Technik

Überwachungstechnik für Pumpen und Gebläse von SKF

Dreher im Dauercheck

Pumpen und Gebläse sind die „Arbeitstiere“ in der verarbeitenden Industrie. Da sie ihren eher unspektakulären Job meist im Verborgenen verrichten, werden sie in der betrieblichen Praxis leicht vernachlässigt – was zu ebenso überraschenden wie teuren Ausfällen führen kann. Dabei lassen sich Zuverlässigkeit und Lebensdauer von Pumpen oder Gebläsen durch kostengünstige Upgrades und / oder Überwachungstechniken deutlich erhöhen.
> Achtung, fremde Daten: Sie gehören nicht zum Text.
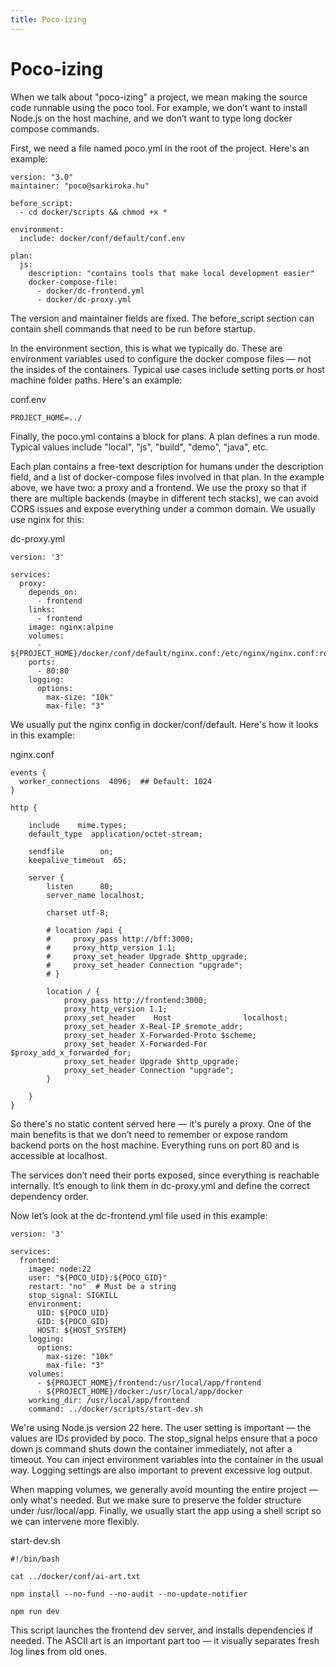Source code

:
 ```yaml
---
title: Poco-izing
---
```


# Poco-izing

When we talk about "poco-izing" a project, we mean making the source code runnable using the poco tool. For example, we don’t want to install Node.js on the host machine, and we don’t want to type long docker compose commands.

First, we need a file named poco.yml in the root of the project. Here's an example:

```
version: "3.0"
maintainer: "poco@sarkiroka.hu"

before_script:
  - cd docker/scripts && chmod +x *

environment:
  include: docker/conf/default/conf.env

plan:
  js:
    description: "contains tools that make local development easier"
    docker-compose-file:
      - docker/dc-frontend.yml
      - docker/dc-proxy.yml
```

The version and maintainer fields are fixed. The before_script section can contain shell commands that need to be run before startup.

In the environment section, this is what we typically do. These are environment variables used to configure the docker compose files — not the insides of the containers. Typical use cases include setting ports or host machine folder paths. Here's an example:

conf.env

```
PROJECT_HOME=../
```

Finally, the poco.yml contains a block for plans. A plan defines a run mode. Typical values include "local", "js", "build", "demo", "java", etc.

Each plan contains a free-text description for humans under the description field, and a list of docker-compose files involved in that plan. In the example above, we have two: a proxy and a frontend. We use the proxy so that if there are multiple backends (maybe in different tech stacks), we can avoid CORS issues and expose everything under a common domain. We usually use nginx for this:


dc-proxy.yml

```
version: '3'

services:
  proxy:
    depends_on:
      - frontend
    links:
      - frontend
    image: nginx:alpine
    volumes:
      - ${PROJECT_HOME}/docker/conf/default/nginx.conf:/etc/nginx/nginx.conf:ro
    ports:
      - 80:80
    logging:
      options:
        max-size: "10k"
        max-file: "3"
```

We usually put the nginx config in docker/conf/default. Here's how it looks in this example:

nginx.conf

```
events {
  worker_connections  4096;  ## Default: 1024
}

http {

	include	   mime.types;
	default_type  application/octet-stream;

	sendfile		on;
	keepalive_timeout  65;

	server {
		listen		80;
		server_name localhost;

		charset utf-8;

		# location /api {
        #     proxy_pass http://bff:3000;
        #     proxy_http_version 1.1;
        #     proxy_set_header Upgrade $http_upgrade;
        #     proxy_set_header Connection "upgrade";
        # }

		location / {
			proxy_pass http://frontend:3000;
			proxy_http_version 1.1;
			proxy_set_header    Host                localhost;
			proxy_set_header X-Real-IP $remote_addr;
			proxy_set_header X-Forwarded-Proto $scheme;
			proxy_set_header X-Forwarded-For $proxy_add_x_forwarded_for;
			proxy_set_header Upgrade $http_upgrade;
			proxy_set_header Connection "upgrade";
		}

	}
}
```

So there's no static content served here — it's purely a proxy. One of the main benefits is that we don’t need to remember or expose random backend ports on the host machine. Everything runs on port 80 and is accessible at localhost.

The services don’t need their ports exposed, since everything is reachable internally. It’s enough to link them in dc-proxy.yml and define the correct dependency order.

Now let’s look at the dc-frontend.yml file used in this example:

```
version: '3'

services:
  frontend:
    image: node:22
    user: "${POCO_UID}:${POCO_GID}"
    restart: "no"  # Must be a string
    stop_signal: SIGKILL
    environment:
      UID: ${POCO_UID}
      GID: ${POCO_GID}
      HOST: ${HOST_SYSTEM}
    logging:
      options:
        max-size: "10k"
        max-file: "3"
    volumes:
      - ${PROJECT_HOME}/frontend:/usr/local/app/frontend
      - ${PROJECT_HOME}/docker:/usr/local/app/docker
    working_dir: /usr/local/app/frontend
    command: ../docker/scripts/start-dev.sh
```

We're using Node.js version 22 here. The user setting is important — the values are IDs provided by poco. The stop_signal helps ensure that a poco down js command shuts down the container immediately, not after a timeout.
You can inject environment variables into the container in the usual way. Logging settings are also important to prevent excessive log output.

When mapping volumes, we generally avoid mounting the entire project — only what's needed. But we make sure to preserve the folder structure under /usr/local/app. Finally, we usually start the app using a shell script so we can intervene more flexibly.

start-dev.sh

```
#!/bin/bash

cat ../docker/conf/ai-art.txt

npm install --no-fund --no-audit --no-update-notifier

npm run dev
```

This script launches the frontend dev server, and installs dependencies if needed. The ASCII art is an important part too — it visually separates fresh log lines from old ones.
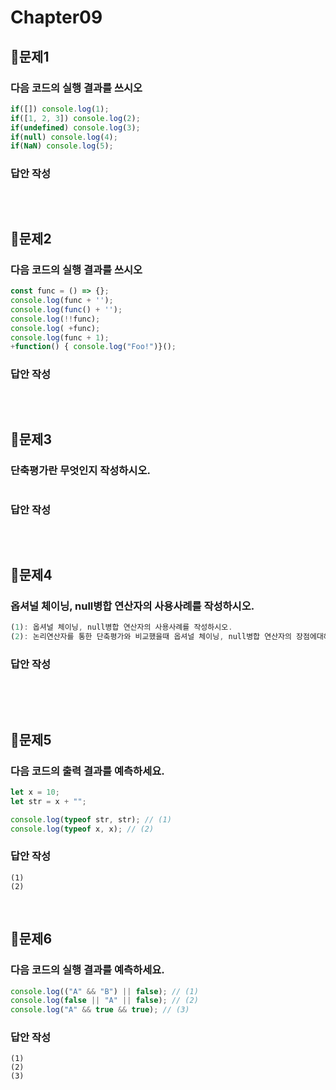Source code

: # Chapter09
## 📌문제1
### 다음 코드의 실행 결과를 쓰시오
```js
if([]) console.log(1);
if([1, 2, 3]) console.log(2);
if(undefined) console.log(3);
if(null) console.log(4);
if(NaN) console.log(5);
```
### 답안 작성
```
```

<br>

## 📌문제2
### 다음 코드의 실행 결과를 쓰시오
```js
const func = () => {};
console.log(func + '');
console.log(func() + '');
console.log(!!func);
console.log( +func);
console.log(func + 1);
+function() { console.log("Foo!")}();
```
### 답안 작성
```
```

<br>

## 📌문제3
### 단축평가란 무엇인지 작성하시오.
```
```
### 답안 작성
```
```

<br>


## 📌문제4
### 옵셔널 체이닝, null병합 연산자의 사용사례를 작성하시오.
```js
(1): 옵셔널 체이닝, null병합 연산자의 사용사례를 작성하시오.
(2): 논리연산자를 통한 단축평가와 비교했을때 옵셔널 체이닝, null병합 연산자의 장점에대해서 작성하시오.
```
### 답안 작성
```
```

<br>

<br>

## 📌문제5

### 다음 코드의 출력 결과를 예측하세요.
```js
let x = 10;
let str = x + "";

console.log(typeof str, str); // (1)
console.log(typeof x, x); // (2)
```

### 답안 작성
```
(1) 
(2) 
```

<br>

## 📌문제6

### 다음 코드의 실행 결과를 예측하세요.
```js
console.log(("A" && "B") || false); // (1)
console.log(false || "A" || false); // (2)
console.log("A" && true && true); // (3)
```

### 답안 작성
```
(1) 
(2) 
(3) 
```

<br>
Welche bedeutende Rolle Pumpen und Gebläse in der verarbeitenden Industrie spielen, wird oft erst im Schadensfall klar: Bleiben sie plötzlich stehen oder erreichen sie ihr Leistungsoptimum nicht mehr, gerät nicht selten der gesamte Fertigungsprozess ins Stocken. Eine derart unliebsame Erfahrung hat vor nicht allzu langer Zeit ein finnisches Unternehmen aus der Prozessindustrie gemacht: Aufgrund einer Störung in einem ihrer Kühlsysteme sah sich die Raffinerie gezwungen, die Produktion auf 70 Prozent ihres eigentlichen Leistungsvermögens herunterzufahren – ein Millionen-Verlust. Auslöser der kostenintensiven Kapazitätsreduktion war ein defekter Luftkühler. Dieser drastische Fall zeigt, dass Gebläse bzw. Pumpen durchaus mehr Aufmerksamkeit verdienen, als ihnen im Tagesgeschäft gemeinhin zuteilwird. Vergleichsweise günstige Schritte in diese Richtung kann man u. a. durch eine bessere Schmierung oder durch den Wechsel eines Lagersatzes unternehmen. Beides kommt in der Regel billiger als die Anschaffung und Montage komplett neuer Geräte.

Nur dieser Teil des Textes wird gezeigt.